Document images with source code

##########

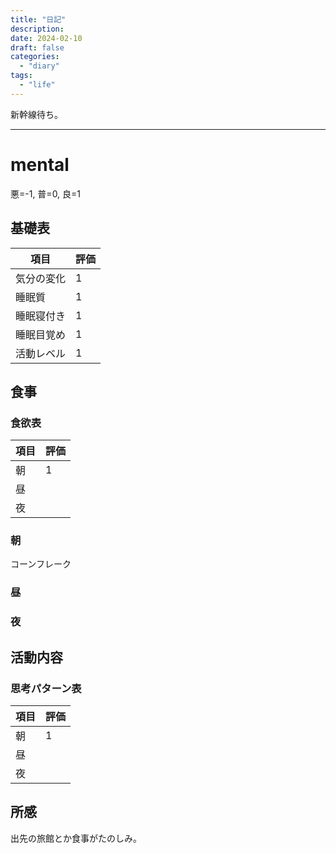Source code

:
 ```yaml
---
title: "日記"
description:
date: 2024-02-10
draft: false
categories:
  - "diary"
tags:
  - "life"
---
```


新幹線待ち。

---

# mental

悪=-1, 普=0, 良=1

## 基礎表

| 項目       | 評価 |
| ---------- | ---- |
| 気分の変化 | 1    |
| 睡眠質     | 1    |
| 睡眠寝付き | 1    |
| 睡眠目覚め | 1    |
| 活動レベル | 1    |

## 食事

### 食欲表

| 項目 | 評価 |
| ---- | ---- |
| 朝   | 1    |
| 昼   |      |
| 夜   |      |

### 朝

コーンフレーク

### 昼

### 夜

## 活動内容

### 思考パターン表

| 項目 | 評価 |
| ---- | ---- |
| 朝   | 1    |
| 昼   |      |
| 夜   |      |

## 所感

出先の旅館とか食事がたのしみ。
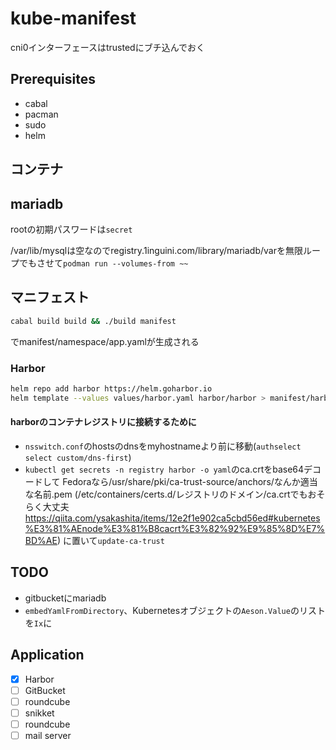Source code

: # kube-manifest

cni0インターフェースはtrustedにブチ込んでおく

## Prerequisites

* cabal
* pacman
* sudo
* helm

## コンテナ

## mariadb

rootの初期パスワードは`secret`

/var/lib/mysqlは空なのでregistry.1inguini.com/library/mariadb/varを無限ループでもさせて`podman run --volumes-from ~~`

## マニフェスト

``` bash
cabal build build && ./build manifest
```

でmanifest/namespace/app.yamlが生成される

### Harbor

``` bash
helm repo add harbor https://helm.goharbor.io
helm template --values values/harbor.yaml harbor/harbor > manifest/harbor.yaml
```

#### harborのコンテナレジストリに接続するために

* `nsswitch.conf`のhostsのdnsをmyhostnameより前に移動(`authselect select custom/dns-first`)
* `kubectl get secrets -n registry harbor -o yaml`のca.crtをbase64デコードして
  Fedoraなら/usr/share/pki/ca-trust-source/anchors/なんか適当な名前.pem
  (/etc/containers/certs.d/レジストリのドメイン/ca.crtでもおそらく大丈夫
  <https://qiita.com/ysakashita/items/12e2f1e902ca5cbd56ed#kubernetes%E3%81%AEnode%E3%81%B8cacrt%E3%82%92%E9%85%8D%E7%BD%AE>)
  に置いて`update-ca-trust`

## TODO

* gitbucketにmariadb
* `embedYamlFromDirectory`、Kubernetesオブジェクトの`Aeson.Value`のリストを`Ix`に

## Application

* [x] Harbor
* [ ] GitBucket
* [ ] roundcube
* [ ] snikket
* [ ] roundcube
* [ ] mail server
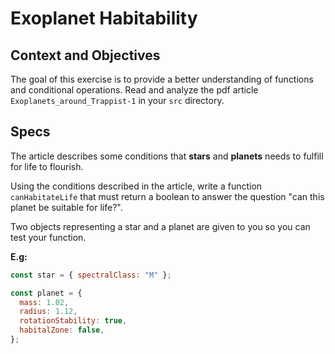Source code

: # Exoplanet Habitability

## Context and Objectives

The goal of this exercise is to provide a better understanding of functions and conditional operations.
Read and analyze the pdf article `Exoplanets_around_Trappist-1` in your `src` directory.

## Specs

The article describes some conditions that **stars** and **planets** needs to fulfill for life to flourish.

Using the conditions described in the article, write a function `canHabitateLife` that must return a boolean to answer the question "can this planet be suitable for life?".

Two objects representing a star and a planet are given to you so you can test your function.

**E.g:**

```js
const star = { spectralClass: "M" };

const planet = {
  mass: 1.02,
  radius: 1.12,
  rotationStability: true,
  habitalZone: false,
};
```
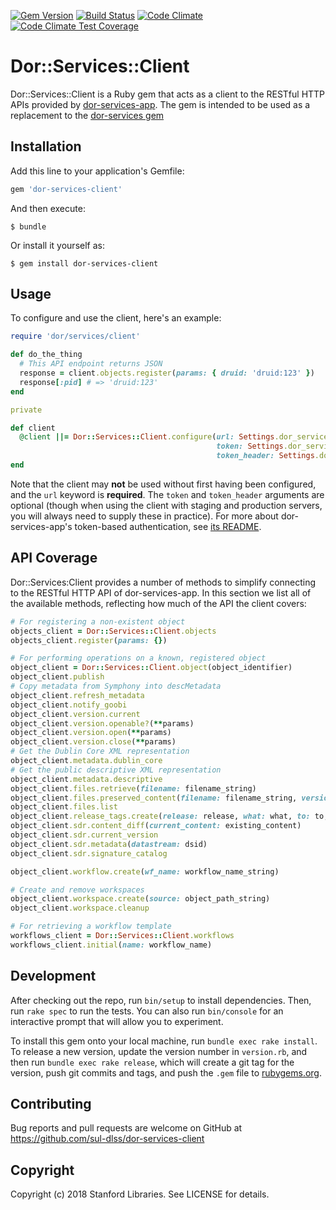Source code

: [![Gem Version](https://badge.fury.io/rb/dor-services-client.svg)](https://badge.fury.io/rb/dor-services-client)
[![Build Status](https://travis-ci.com/sul-dlss/dor-services-client.svg?branch=master)](https://travis-ci.com/sul-dlss/dor-services-client)
[![Code Climate](https://codeclimate.com/github/sul-dlss/dor-services-client/badges/gpa.svg)](https://codeclimate.com/github/sul-dlss/dor-services-client)
[![Code Climate Test Coverage](https://codeclimate.com/github/sul-dlss/dor-services-client/badges/coverage.svg)](https://codeclimate.com/github/sul-dlss/dor-services-client/coverage)

# Dor::Services::Client

Dor::Services::Client is a Ruby gem that acts as a client to the RESTful HTTP APIs provided by [dor-services-app](https://github.com/sul-dlss/dor-services-app). The gem is intended to be used as a replacement to the [dor-services gem](https://github.com/sul-dlss/dor-services)

## Installation

Add this line to your application's Gemfile:

```ruby
gem 'dor-services-client'
```

And then execute:

    $ bundle

Or install it yourself as:

    $ gem install dor-services-client

## Usage

To configure and use the client, here's an example:

```ruby
require 'dor/services/client'

def do_the_thing
  # This API endpoint returns JSON
  response = client.objects.register(params: { druid: 'druid:123' })
  response[:pid] # => 'druid:123'
end

private

def client
  @client ||= Dor::Services::Client.configure(url: Settings.dor_services.url,
                                              token: Settings.dor_services.token,
                                              token_header: Settings.dor_services.token_header)
end
```

Note that the client may **not** be used without first having been configured, and the `url` keyword is **required**. The `token` and `token_header` arguments are optional (though when using the client with staging and production servers, you will always need to supply these in practice). For more about dor-services-app's token-based authentication, see [its README](https://github.com/sul-dlss/dor-services-app#authentication).

## API Coverage

Dor::Services:Client provides a number of methods to simplify connecting to the RESTful HTTP API of dor-services-app. In this section we list all of the available methods, reflecting how much of the API the client covers:

```ruby
# For registering a non-existent object
objects_client = Dor::Services::Client.objects
objects_client.register(params: {})

# For performing operations on a known, registered object
object_client = Dor::Services::Client.object(object_identifier)
object_client.publish
# Copy metadata from Symphony into descMetadata
object_client.refresh_metadata
object_client.notify_goobi
object_client.version.current
object_client.version.openable?(**params)
object_client.version.open(**params)
object_client.version.close(**params)
# Get the Dublin Core XML representation
object_client.metadata.dublin_core
# Get the public descriptive XML representation
object_client.metadata.descriptive
object_client.files.retrieve(filename: filename_string)
object_client.files.preserved_content(filename: filename_string, version: version_string)
object_client.files.list
object_client.release_tags.create(release: release, what: what, to: to, who: who)
object_client.sdr.content_diff(current_content: existing_content)
object_client.sdr.current_version
object_client.sdr.metadata(datastream: dsid)
object_client.sdr.signature_catalog

object_client.workflow.create(wf_name: workflow_name_string)

# Create and remove workspaces
object_client.workspace.create(source: object_path_string)
object_client.workspace.cleanup

# For retrieving a workflow template
workflows_client = Dor::Services::Client.workflows
workflows_client.initial(name: workflow_name)
```

## Development

After checking out the repo, run `bin/setup` to install dependencies. Then, run `rake spec` to run the tests. You can also run `bin/console` for an interactive prompt that will allow you to experiment.

To install this gem onto your local machine, run `bundle exec rake install`. To release a new version, update the version number in `version.rb`, and then run `bundle exec rake release`, which will create a git tag for the version, push git commits and tags, and push the `.gem` file to [rubygems.org](https://rubygems.org).

## Contributing

Bug reports and pull requests are welcome on GitHub at https://github.com/sul-dlss/dor-services-client

## Copyright

Copyright (c) 2018 Stanford Libraries. See LICENSE for details.
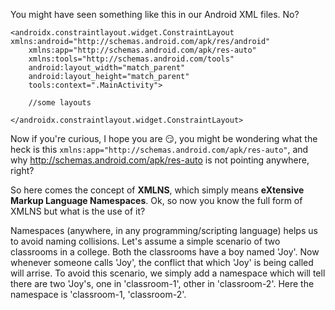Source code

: You might have seen something like this in our Android XML files. No?

```
<androidx.constraintlayout.widget.ConstraintLayout xmlns:android="http://schemas.android.com/apk/res/android"
    xmlns:app="http://schemas.android.com/apk/res-auto"
    xmlns:tools="http://schemas.android.com/tools"
    android:layout_width="match_parent"
    android:layout_height="match_parent"
    tools:context=".MainActivity">
    
    //some layouts
    
</androidx.constraintlayout.widget.ConstraintLayout>
```
Now if you're curious, I hope you are 😏, you might be wondering what the heck is this `xmlns:app="http://schemas.android.com/apk/res-auto"`, and why 
http://schemas.android.com/apk/res-auto is not pointing anywhere, right?

So here comes the concept of **XMLNS**, which simply means **eXtensive Markup Language Namespaces**. 
Ok, so now you know the full form of XMLNS but what is the use of it?

Namespaces (anywhere, in any programming/scripting language) helps us to avoid naming collisions. 
Let's assume a simple scenario of two classrooms in a college. Both the classrooms have a boy named 'Joy'. Now whenever someone calls 'Joy', the conflict that which 'Joy' 
is being called will arrise. To avoid this scenario, we simply add a namespace which will tell there are two 'Joy's, one in 'classroom-1', other in 'classroom-2'.
Here the namespace is 'classroom-1, 'classroom-2'.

##########

(PROBLEM REQUIREMENTS): Some lines above contain the word "schemas". Copy each of them.

(ANSWER FOR THIS EXERCISE):
<androidx.constraintlayout.widget.ConstraintLayout xmlns:android="http://schemas.android.com/apk/res/android"
    xmlns:app="http://schemas.android.com/apk/res-auto"
    xmlns:tools="http://schemas.android.com/tools"
Now if you're curious, I hope you are 😏, you might be wondering what the heck is this `xmlns:app="http://schemas.android.com/apk/res-auto"`, and why 
http://schemas.android.com/apk/res-auto is not pointing anywhere, right?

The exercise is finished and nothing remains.